- _PROBLEM_:
The lines to reproduce from the material below are those from the one containing "for creating workers for handling jobs." through the one containing "To add sticker", both included; write them out exactly and add nothing.

- _THE DATA_:
----------------
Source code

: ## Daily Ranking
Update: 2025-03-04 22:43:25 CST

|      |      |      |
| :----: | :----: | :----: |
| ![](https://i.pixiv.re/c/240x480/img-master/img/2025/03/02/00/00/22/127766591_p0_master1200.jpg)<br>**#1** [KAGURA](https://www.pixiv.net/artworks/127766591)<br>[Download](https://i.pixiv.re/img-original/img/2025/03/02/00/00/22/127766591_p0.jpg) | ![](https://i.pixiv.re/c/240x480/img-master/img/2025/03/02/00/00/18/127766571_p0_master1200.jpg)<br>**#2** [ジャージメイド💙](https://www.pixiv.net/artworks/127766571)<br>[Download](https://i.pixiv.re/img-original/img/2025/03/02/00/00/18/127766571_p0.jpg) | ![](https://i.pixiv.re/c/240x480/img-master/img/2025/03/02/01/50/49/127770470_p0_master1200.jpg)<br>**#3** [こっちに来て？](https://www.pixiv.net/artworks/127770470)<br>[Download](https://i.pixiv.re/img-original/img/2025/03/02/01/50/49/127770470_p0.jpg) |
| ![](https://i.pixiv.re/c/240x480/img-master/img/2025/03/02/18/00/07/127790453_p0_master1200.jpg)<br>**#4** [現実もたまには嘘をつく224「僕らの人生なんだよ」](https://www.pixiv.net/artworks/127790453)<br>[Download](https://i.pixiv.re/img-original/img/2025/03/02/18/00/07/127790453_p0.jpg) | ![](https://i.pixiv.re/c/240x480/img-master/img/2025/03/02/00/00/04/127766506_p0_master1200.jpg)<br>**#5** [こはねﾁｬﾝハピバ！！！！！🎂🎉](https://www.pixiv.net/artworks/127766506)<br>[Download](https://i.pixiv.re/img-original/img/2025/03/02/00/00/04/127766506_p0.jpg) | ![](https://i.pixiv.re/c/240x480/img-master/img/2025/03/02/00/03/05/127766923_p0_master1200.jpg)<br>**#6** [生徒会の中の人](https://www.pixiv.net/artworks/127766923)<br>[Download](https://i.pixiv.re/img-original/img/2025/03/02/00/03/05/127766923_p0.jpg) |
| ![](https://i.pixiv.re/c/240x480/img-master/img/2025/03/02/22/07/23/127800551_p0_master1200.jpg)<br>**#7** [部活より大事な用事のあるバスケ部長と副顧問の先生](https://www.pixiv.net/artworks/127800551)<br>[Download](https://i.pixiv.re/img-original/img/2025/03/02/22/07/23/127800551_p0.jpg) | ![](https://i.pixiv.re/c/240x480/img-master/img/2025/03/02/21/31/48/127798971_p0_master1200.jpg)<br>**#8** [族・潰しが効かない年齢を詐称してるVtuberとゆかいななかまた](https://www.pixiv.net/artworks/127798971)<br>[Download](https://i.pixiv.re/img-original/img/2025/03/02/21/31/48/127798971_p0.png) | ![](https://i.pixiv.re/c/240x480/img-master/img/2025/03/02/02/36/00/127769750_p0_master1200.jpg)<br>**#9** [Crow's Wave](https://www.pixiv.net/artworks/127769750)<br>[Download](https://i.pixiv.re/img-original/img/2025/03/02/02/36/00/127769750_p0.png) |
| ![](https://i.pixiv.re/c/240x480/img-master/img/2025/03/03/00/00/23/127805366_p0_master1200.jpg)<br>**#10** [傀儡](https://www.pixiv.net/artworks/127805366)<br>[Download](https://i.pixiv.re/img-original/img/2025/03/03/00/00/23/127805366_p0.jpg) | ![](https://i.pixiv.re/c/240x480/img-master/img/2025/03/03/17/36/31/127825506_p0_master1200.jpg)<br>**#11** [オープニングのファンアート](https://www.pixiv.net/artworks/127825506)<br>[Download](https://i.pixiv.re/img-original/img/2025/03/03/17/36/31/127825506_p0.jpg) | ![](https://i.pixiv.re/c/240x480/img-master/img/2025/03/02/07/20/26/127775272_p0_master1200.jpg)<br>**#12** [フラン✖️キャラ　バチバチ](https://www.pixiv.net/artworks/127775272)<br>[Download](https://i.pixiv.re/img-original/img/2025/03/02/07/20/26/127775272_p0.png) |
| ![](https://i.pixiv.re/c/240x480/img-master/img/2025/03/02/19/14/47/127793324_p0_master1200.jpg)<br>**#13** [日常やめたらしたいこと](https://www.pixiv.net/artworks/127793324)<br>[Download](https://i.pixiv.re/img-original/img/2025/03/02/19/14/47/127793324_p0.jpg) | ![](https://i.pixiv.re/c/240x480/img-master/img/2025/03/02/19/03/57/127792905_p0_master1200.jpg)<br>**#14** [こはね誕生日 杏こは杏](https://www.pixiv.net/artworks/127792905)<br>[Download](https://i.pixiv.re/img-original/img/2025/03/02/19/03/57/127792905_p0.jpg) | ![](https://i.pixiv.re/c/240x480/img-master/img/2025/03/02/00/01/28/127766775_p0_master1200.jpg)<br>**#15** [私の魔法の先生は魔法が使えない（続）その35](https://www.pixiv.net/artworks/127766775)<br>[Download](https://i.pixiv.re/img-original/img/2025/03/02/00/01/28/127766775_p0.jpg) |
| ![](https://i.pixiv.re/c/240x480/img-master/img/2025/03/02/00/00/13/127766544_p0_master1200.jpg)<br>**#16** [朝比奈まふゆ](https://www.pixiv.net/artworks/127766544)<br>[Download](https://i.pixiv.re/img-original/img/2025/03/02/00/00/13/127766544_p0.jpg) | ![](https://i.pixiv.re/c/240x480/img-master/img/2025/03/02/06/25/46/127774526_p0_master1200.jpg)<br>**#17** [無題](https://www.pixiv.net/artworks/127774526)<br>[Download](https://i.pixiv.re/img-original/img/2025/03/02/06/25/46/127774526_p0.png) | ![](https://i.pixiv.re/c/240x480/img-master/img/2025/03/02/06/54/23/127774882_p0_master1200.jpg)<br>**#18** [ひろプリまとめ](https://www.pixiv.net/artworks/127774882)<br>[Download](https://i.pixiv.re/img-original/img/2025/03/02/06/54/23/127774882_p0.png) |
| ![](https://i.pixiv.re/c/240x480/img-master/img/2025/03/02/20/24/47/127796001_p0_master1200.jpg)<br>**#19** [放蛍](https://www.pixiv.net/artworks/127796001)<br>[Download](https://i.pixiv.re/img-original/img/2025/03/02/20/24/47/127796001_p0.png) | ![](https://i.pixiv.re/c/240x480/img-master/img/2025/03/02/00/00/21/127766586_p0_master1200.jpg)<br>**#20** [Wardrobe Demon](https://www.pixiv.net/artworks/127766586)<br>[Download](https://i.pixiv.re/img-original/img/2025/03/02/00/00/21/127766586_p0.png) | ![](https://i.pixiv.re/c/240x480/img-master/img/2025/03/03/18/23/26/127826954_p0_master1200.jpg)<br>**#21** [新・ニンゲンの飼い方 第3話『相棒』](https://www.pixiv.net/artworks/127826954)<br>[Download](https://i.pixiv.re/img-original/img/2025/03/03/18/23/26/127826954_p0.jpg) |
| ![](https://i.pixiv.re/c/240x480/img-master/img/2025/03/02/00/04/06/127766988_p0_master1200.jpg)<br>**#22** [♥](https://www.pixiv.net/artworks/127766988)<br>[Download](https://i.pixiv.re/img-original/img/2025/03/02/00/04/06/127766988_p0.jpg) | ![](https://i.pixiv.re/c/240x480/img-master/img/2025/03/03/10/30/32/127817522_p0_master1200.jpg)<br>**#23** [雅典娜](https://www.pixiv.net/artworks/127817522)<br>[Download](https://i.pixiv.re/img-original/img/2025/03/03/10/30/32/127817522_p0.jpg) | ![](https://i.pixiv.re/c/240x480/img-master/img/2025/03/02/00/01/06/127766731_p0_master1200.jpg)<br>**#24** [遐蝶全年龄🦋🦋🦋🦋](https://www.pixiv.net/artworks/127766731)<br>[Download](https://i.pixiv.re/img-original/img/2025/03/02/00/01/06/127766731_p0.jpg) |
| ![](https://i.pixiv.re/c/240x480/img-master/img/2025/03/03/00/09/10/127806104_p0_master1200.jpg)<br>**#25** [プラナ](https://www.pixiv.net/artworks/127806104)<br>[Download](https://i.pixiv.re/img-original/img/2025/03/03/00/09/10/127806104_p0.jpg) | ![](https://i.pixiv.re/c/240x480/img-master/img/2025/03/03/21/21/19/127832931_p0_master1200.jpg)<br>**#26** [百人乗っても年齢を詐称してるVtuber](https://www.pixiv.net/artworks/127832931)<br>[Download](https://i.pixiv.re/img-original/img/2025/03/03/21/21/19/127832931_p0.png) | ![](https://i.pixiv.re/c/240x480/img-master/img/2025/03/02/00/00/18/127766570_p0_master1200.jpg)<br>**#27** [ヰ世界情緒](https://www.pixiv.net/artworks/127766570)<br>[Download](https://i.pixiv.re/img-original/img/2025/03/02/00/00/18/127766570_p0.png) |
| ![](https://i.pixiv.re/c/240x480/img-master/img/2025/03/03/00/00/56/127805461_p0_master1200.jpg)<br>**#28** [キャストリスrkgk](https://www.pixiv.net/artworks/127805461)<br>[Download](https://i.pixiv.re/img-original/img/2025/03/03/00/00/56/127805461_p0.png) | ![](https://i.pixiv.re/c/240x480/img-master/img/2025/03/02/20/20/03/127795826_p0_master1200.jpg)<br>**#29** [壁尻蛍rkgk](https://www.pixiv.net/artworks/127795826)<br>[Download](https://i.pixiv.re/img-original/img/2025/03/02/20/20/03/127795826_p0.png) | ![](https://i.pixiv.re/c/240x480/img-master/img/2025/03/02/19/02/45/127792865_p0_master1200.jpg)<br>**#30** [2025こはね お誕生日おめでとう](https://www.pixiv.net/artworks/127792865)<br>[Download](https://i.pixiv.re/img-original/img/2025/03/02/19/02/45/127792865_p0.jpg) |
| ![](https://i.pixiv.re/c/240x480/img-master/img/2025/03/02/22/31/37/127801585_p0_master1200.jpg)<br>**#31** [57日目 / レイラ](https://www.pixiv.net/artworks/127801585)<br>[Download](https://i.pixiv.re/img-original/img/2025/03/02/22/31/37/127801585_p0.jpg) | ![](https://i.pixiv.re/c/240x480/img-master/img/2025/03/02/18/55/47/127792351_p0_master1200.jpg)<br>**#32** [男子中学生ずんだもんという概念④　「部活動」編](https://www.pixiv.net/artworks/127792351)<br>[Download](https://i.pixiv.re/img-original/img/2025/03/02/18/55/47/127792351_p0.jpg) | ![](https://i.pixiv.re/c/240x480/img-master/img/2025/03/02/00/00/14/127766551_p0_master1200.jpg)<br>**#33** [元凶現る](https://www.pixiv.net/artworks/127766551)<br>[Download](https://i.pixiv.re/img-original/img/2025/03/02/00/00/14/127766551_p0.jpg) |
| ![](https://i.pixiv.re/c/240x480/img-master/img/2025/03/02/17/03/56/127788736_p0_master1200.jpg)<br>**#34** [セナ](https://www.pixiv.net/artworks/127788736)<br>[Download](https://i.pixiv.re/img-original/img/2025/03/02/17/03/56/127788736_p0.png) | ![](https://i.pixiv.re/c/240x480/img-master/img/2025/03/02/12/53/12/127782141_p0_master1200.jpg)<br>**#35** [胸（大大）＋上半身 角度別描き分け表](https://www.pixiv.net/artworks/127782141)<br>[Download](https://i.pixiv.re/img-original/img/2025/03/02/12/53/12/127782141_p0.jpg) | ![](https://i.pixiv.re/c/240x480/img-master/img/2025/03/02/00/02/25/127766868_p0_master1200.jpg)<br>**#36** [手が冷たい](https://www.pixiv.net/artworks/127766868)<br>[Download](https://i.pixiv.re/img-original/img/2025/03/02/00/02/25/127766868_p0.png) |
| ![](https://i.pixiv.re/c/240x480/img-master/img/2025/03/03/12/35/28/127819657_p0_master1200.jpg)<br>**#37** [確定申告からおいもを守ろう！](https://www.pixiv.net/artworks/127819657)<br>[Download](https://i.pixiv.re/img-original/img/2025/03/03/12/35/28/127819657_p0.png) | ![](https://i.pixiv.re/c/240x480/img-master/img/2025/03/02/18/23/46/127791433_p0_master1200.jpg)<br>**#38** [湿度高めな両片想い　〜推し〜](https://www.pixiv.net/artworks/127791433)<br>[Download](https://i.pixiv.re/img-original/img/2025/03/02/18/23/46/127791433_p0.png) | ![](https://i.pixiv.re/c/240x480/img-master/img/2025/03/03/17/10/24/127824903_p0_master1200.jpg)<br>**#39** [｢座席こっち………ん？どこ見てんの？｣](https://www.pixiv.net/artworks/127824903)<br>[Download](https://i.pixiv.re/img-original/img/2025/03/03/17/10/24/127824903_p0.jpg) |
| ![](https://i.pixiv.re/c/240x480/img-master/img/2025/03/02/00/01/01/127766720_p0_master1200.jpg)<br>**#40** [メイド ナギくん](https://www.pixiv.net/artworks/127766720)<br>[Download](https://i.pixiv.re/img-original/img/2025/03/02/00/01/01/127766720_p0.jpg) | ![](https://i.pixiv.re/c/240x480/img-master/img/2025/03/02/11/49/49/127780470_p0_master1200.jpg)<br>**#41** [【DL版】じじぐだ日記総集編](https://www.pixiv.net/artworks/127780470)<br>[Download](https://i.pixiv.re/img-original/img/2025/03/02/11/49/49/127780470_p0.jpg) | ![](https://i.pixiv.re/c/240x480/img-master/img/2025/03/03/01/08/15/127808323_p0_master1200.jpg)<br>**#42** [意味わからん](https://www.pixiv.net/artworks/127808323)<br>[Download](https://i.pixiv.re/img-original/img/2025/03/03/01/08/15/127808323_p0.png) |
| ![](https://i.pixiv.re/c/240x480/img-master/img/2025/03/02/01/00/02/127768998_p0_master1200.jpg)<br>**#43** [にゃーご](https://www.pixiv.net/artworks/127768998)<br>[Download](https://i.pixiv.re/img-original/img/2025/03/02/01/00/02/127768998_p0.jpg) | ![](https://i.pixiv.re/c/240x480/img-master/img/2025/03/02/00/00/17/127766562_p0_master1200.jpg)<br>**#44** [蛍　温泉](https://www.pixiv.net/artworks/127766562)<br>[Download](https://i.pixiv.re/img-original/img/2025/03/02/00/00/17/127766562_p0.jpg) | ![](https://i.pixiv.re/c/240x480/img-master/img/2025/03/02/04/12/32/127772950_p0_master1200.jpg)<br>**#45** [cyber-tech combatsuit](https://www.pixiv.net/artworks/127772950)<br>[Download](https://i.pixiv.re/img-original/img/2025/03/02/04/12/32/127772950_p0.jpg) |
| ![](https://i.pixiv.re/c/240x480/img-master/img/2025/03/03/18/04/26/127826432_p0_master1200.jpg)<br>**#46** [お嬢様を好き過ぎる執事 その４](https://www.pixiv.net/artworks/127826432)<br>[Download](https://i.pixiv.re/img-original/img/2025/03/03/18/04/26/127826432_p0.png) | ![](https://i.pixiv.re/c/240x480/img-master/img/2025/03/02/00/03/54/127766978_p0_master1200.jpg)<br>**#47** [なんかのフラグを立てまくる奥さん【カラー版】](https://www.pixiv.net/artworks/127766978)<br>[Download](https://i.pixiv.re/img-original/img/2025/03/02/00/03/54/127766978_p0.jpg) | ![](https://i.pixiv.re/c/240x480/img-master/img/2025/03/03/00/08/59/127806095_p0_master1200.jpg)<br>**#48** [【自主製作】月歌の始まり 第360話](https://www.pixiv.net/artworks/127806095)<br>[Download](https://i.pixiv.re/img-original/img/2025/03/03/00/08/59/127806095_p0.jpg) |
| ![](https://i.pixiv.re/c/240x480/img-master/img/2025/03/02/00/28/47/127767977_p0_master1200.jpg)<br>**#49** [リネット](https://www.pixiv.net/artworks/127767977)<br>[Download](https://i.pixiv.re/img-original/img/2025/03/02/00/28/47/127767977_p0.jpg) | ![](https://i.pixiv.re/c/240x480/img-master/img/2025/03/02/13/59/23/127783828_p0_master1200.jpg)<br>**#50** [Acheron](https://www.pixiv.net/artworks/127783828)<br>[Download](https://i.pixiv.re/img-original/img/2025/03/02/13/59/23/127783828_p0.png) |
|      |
----------------
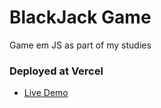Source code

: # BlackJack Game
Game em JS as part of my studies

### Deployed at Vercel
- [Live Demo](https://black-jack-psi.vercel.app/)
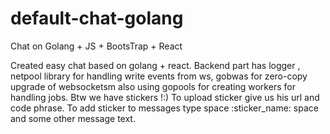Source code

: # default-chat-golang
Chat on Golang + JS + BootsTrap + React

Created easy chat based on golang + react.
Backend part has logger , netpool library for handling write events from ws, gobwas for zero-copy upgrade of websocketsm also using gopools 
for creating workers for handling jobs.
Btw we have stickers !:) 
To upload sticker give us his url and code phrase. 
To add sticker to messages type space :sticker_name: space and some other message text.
----------------
- _EXERCISE RESULT_:
for creating workers for handling jobs.
Btw we have stickers !:) 
To upload sticker give us his url and code phrase. 
To add sticker to messages type space :sticker_name: space and some other message text.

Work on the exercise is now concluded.